Com o fim da estação das chuvas e a aproximação da temporada de seca, que vai de junho setembro, o planejamento das ações de resistência pública, no caso do rio Acre, deve ser realizado sob a perspectiva de que, da mesma forma que a alagação foi recorde em 2015, a seca também poderá ser extrema.
É necessário levar a cabo, portanto, medidas imediatas, com o objetivo primordial de: promover a desocupação dos terrenos alagadiços; efetuar a urbanização dessas terras para o fim de convertê-las em áreas verdes; fomentar a arborização urbana, melhorando os indicadores relacionados ao número de árvores por habitante.

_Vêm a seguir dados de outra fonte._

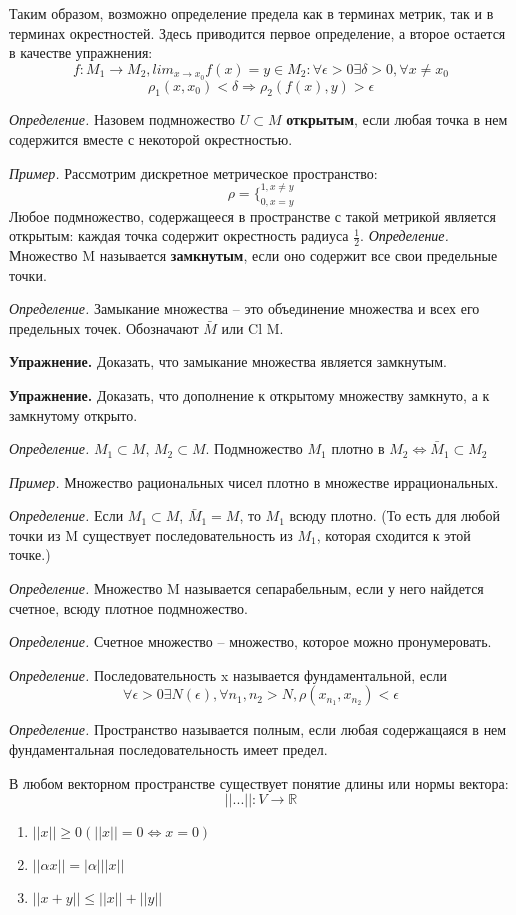\documentclass[12pt]{article}
\newcommand{\example}{{\itshape Пример. }}
\newcommand{\equals}{\Leftrightarrow}
\newcommand{\defi}{{\itshape Определение. }}
\newcommand{\exc}{{\bfseries Упражнение. }}
\renewcommand{\leq}{\leqslant}
\renewcommand{\geq}{\geqslant}
\begin{document}
	Таким образом, возможно определение предела как в терминах метрик, так и в терминах окрестностей. Здесь приводится первое определение,
	а второе остается в качестве упражнения:
	$$f : M_1 \rightarrow M_2, lim_{x \rightarrow x_0} f(x) = y \in M_2 : \forall \epsilon > 0 \exists \delta > 0, \forall x \neq x_0$$
	$$\rho_1(x, x_0) < \delta \Rightarrow \rho_2(f(x), y) > \epsilon$$
	
	\defi Назовем подмножество $U \subset M$ \textbf{открытым}, если любая точка в нем содержится вместе с некоторой окрестностью.
	
	\example Рассмотрим дискретное метрическое пространство:
	$$\rho = \{^{1, x \neq y}_{0, x = y}$$
	Любое подмножество, содержащееся в пространстве с такой метрикой является открытым: каждая точка содержит окрестность радиуса 
	$\frac{1}{2}$.
	\defi Множество M называется \textbf{замкнутым}, если оно содержит все свои предельные точки.
	
	\defi Замыкание множества -- это объединение множества и всех его предельных точек. Обозначают $\bar{M}$ или Cl M.
	
	\exc Доказать, что замыкание множества является замкнутым.
	
	\exc Доказать, что дополнение к открытому множеству замкнуто, а к замкнутому открыто.
	
	\defi $M_1 \subset M$, $M_2 \subset M$. Подмножество $M_1$ плотно в $M_2 \equals \bar{M}_1 \subset M_2$
	
	\example Множество рациональных чисел плотно в множестве иррациональных.
	
	\defi Если $M_1 \subset M$, $\bar{M}_1 = M$, то $M_1$ всюду плотно. (То есть для любой точки из M существует последовательность
	из $M_1$, которая сходится к этой точке.)
	
	\defi Множество M называется сепарабельным, если у него найдется счетное, всюду плотное подмножество.
	
	\defi Счетное множество -- множество, которое можно пронумеровать.
	
	\defi Последовательность x называется фундаментальной, если
	$$\forall \epsilon > 0 \exists N(\epsilon), \forall n_1, n_2 > N, \rho(x_{n_1}, x_{n_2}) < \epsilon$$
	
	\defi Пространство называется полным, если любая содержащаяся в нем фундаментальная последовательность имеет предел.
	
	В любом векторном пространстве существует понятие длины или нормы вектора:
	$$||...|| : V \rightarrow \mathbb{R}$$
	\begin{enumerate}
		\item $||x|| \geq 0 (||x|| = 0 \equals x = 0)$
		\item $||\alpha x|| = |\alpha| ||x||$
		\item $||x + y|| \leq ||x|| + ||y||$
	\end{enumerate}
	
\end{document}
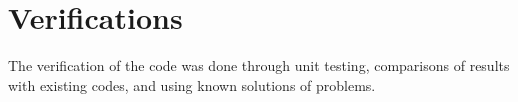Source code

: \section{Verifications}
The verification of the code was done through unit testing, comparisons of
results with existing codes, and using known solutions of problems.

O planejamento da resistência pública envolve ainda o monitoramento permanente das condições de pluviosidade, de modo a se obterem dados cada vez mais precisos. Para tanto, é indispensável o investimento na aquisição de equipamentos e na contratação de técnicos e especialistas.
Mas o maior desafio da gestão pública está mesmo no embate para resolver as causas do desequilíbrio hidrológico dos rios, por meio da ampliação de sua resiliência.
Nesse quesito, a providência primeira diz respeito ao alargamento do calado, com a retirada e dragagem do material acumulado no leito ou no fundo do rio. O período de seca é a época ideal para esse tipo de medida – que, sabe-se lá por que cargas d’água (com o perdão do trocadilho), nunca chegou a ser efetivada.
A etapa seguinte envolve a restauração florestal da mata ciliar. A despeito das dificuldades políticas que resultaram nas aleatórias estipulações do Código Florestal em relação à largura mínima da faixa de mata ciliar, parece ser consenso no meio científico de que essa “largura legal” perdeu a validade.
Será necessário calcular uma “largura técnica”, isto é, a largura ideal que a faixa de mata ciliar deverá ter em cada município situado ao longo da bacia do rio Acre, a fim de ofertar, com maior eficiência, o serviço de equilíbrio hidrológico do rio. Uma nova negociação política, mais sóbria, se faz urgente.
Por fim, não se pode esquecer: queimadas nunca mais! É melhor aproveitar o ensejo para banir de vez essa prática nefasta.

* Professor da Universidade Federal do Acre (Ufac), engenheiro florestal, especialista em Manejo Florestal e mestre em Economia e Política Florestal pela Universidade Federal do Paraná (UFPR) e doutor em Desenvolvimento Sustentável pela Universidade de Brasília (UnB).